Heavy thumbs for Romney

The Romney campaign expects to have the nomination all but wrapped up by the end of January The Washington Post reports, and is using surrogates like John McCain to push the narrative that if Romney wins the first three (or four) states, it’s over.  One of those wins, of course, was Iowa by 8 votes, and the second is in Romney’s virtual home state, New Hampshire.

The key, once again, is not convincing Republicans that Romney is the best nominee, but that he is the most electable, as the Post reports:

“I’m sure the campaign will scold me for setting any kind of expectations, but I do think Governor Romney will do very well,” [S.C. Treasurer and Romney state campaigh Chair Curtis] Loftis said. “People are calling me saying, ‘Curtis, I didn’t get it in August, but I get it now.’ People want to send Barack Obama back to Chicago, and while they like Newt Gingrich and Rick Perry and Rick Santorum, when they get into that ballot box they’ll say, ‘Do I want to finish in first place or last place?’ ”

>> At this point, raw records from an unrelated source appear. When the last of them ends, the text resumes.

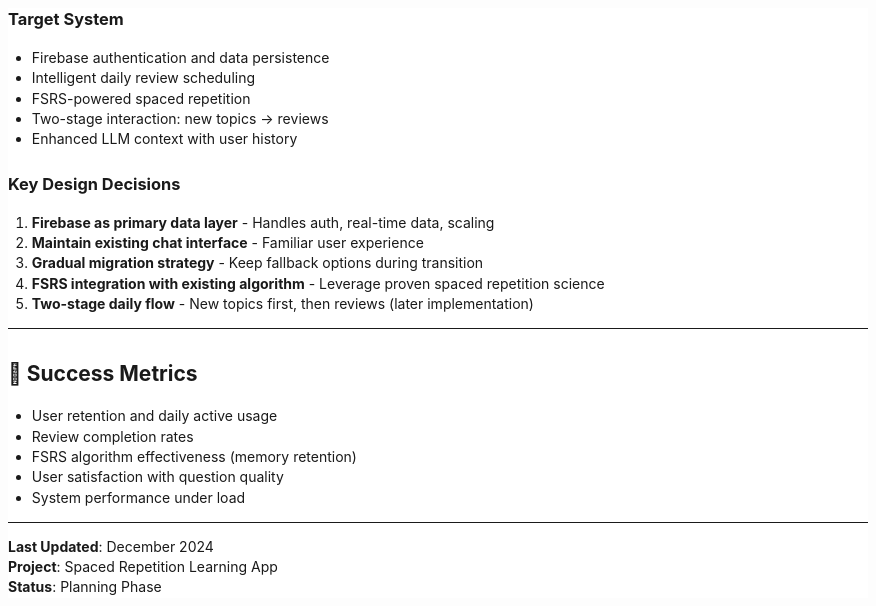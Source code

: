### **Target System**
- Firebase authentication and data persistence
- Intelligent daily review scheduling
- FSRS-powered spaced repetition
- Two-stage interaction: new topics → reviews
- Enhanced LLM context with user history

### **Key Design Decisions**
1. **Firebase as primary data layer** - Handles auth, real-time data, scaling
2. **Maintain existing chat interface** - Familiar user experience
3. **Gradual migration strategy** - Keep fallback options during transition
4. **FSRS integration with existing algorithm** - Leverage proven spaced repetition science
5. **Two-stage daily flow** - New topics first, then reviews (later implementation)

---

## 🎯 **Success Metrics**
- User retention and daily active usage
- Review completion rates
- FSRS algorithm effectiveness (memory retention)
- User satisfaction with question quality
- System performance under load

---

**Last Updated**: December 2024  
**Project**: Spaced Repetition Learning App  
**Status**: Planning Phase 
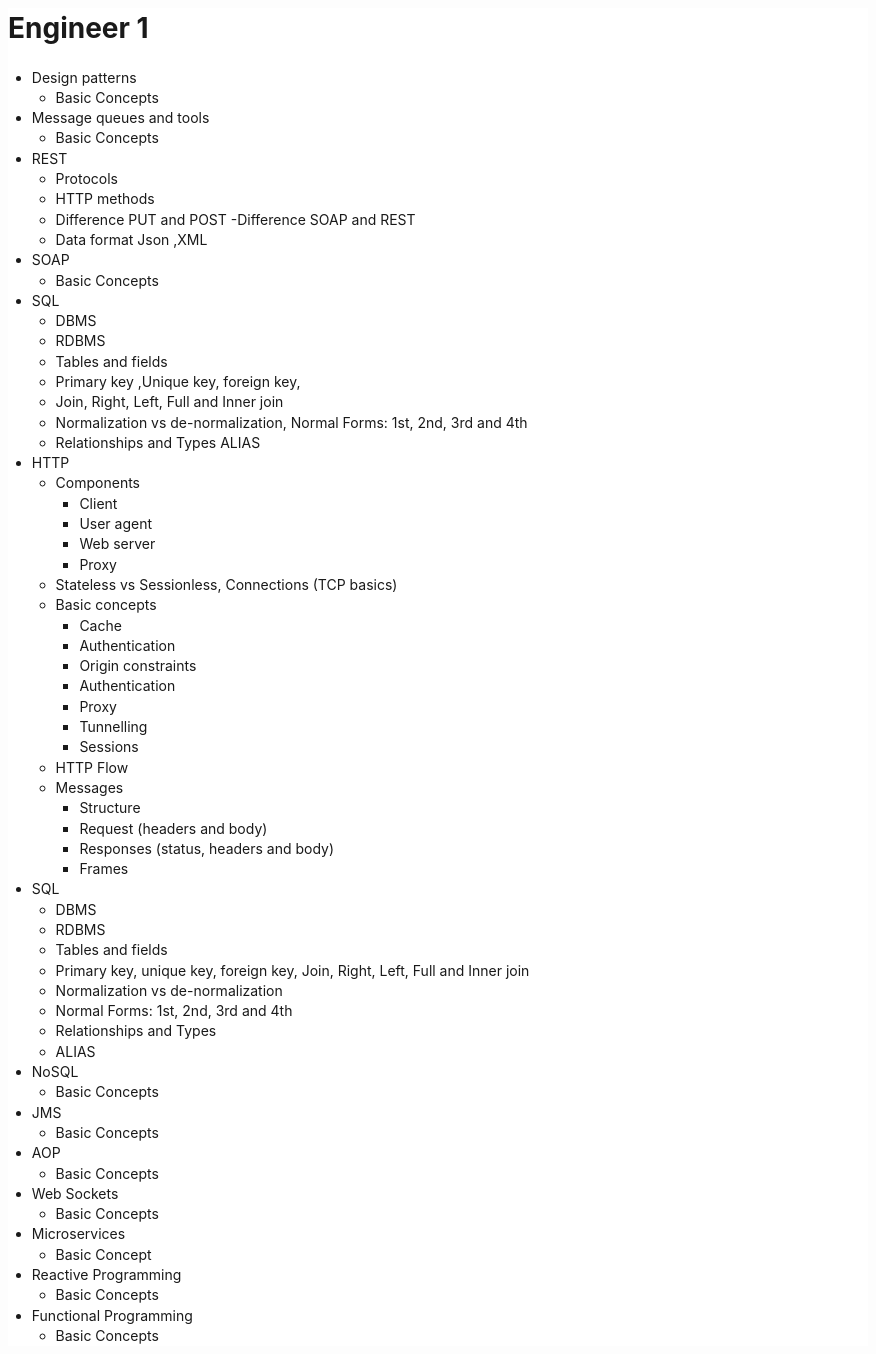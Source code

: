 ﻿# Engineer 1
- Design patterns
	- Basic Concepts
- Message queues and tools
	- Basic Concepts
- REST
	- Protocols
	- HTTP methods
	- Difference PUT and POST -Difference SOAP and REST	
	- Data format Json ,XML
- SOAP
	- Basic Concepts
- SQL
	- DBMS
	- RDBMS
	- Tables and fields
	- Primary key ,Unique key, foreign key,
	- Join, Right, Left, Full and Inner join
	- Normalization vs de-normalization, Normal Forms: 1st, 2nd, 3rd and 4th 
	- Relationships and Types ALIAS
- HTTP
	- Components
		- Client 
		- User agent
		- Web server
		- Proxy
	- Stateless vs Sessionless, Connections (TCP basics)
	-	Basic concepts 
		-	Cache
		-	Authentication
		-	Origin constraints
		-	Authentication
		-	Proxy 
		-	Tunnelling
		-	Sessions
	- HTTP Flow
	-	Messages
		-	Structure
		-	Request (headers and body) 
		-	Responses (status, headers and body)
		-	Frames
- SQL
	- DBMS
	- RDBMS
	- Tables and fields
	- Primary key, unique key, foreign key, Join, Right, Left, Full and Inner join
	- Normalization vs de-normalization
	- Normal Forms: 1st, 2nd, 3rd and 4th 
	- Relationships and Types 
	- ALIAS
- NoSQL
	- Basic Concepts
- JMS
	-  Basic Concepts
- AOP 
	- Basic Concepts
- Web Sockets
	- Basic Concepts
- Microservices
	- Basic Concept
- Reactive Programming
	- Basic Concepts
- Functional Programming
	- Basic Concepts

There is almost no pushback in the conservative media to this narrative.  Bill Kristol has been a notable contrarian, and writes in the upcoming issue of The Weekly Standard (emphasis mine):

Mitt Romney, this year’s iteration of the establishment candidate, is a decent, serious, and in some ways impressive man. But it’s clear a lot of Republicans look at him, his campaign, and his advocates and see the ghosts of establishmentarians past. The question in this cycle has always been whether a viable challenger would emerge. We will now see, in the crucible of an intense campaign, whether Rick Santorum is up to the task of being that challenger. And we will also see whether the establishment will be able to put so heavy a thumb on the scales that voters will think the race is over before it has even really begun….Santorum—and anyone else in the field, or anyone who may still enter—deserves “an open field and a fair chance” to compete for the “big White House” that Lincoln occupied. All American history is saying, and all we are saying, is . . . give Rick a chance.

The electability narrative is a false narrative, as I have explained many times and will continue to explain in further posts:

Romney will win New Hampshire, but I hope the voters of South Carolina have the fortitude to tell the Romney campaign and its surrogates to get their thumbs off the scale.

Update: While the collective wisdom of the conservative punditry is that Romney is inevitable and most electable, there have been a handful of contrary voices such as Michael Walsh at National Review:

It’s instructive to note that Romney has gained not at all from the successive collapses of the second-tier candidates, and that while it may have just been dumb luck on Santorum’s part to be the last man standing, sometimes it’s better to be lucky than good. Does anyone doubt that had Rick Perry not proven himself to be a tongue-tied imitation of George W. Bush that he would have put Romney away handily? It wasn’t Perry’s position on immigration that did him in, it was his sheer ineloquence.The Mittbots might want to ask themselves this: if Romney is so great, why did Santorum — a guy who was barely a blip on the radar screen a couple of weeks ago — come out of nowhere to nearly nip him at the wire, while Mitt stayed stuck at . . . 25 percent?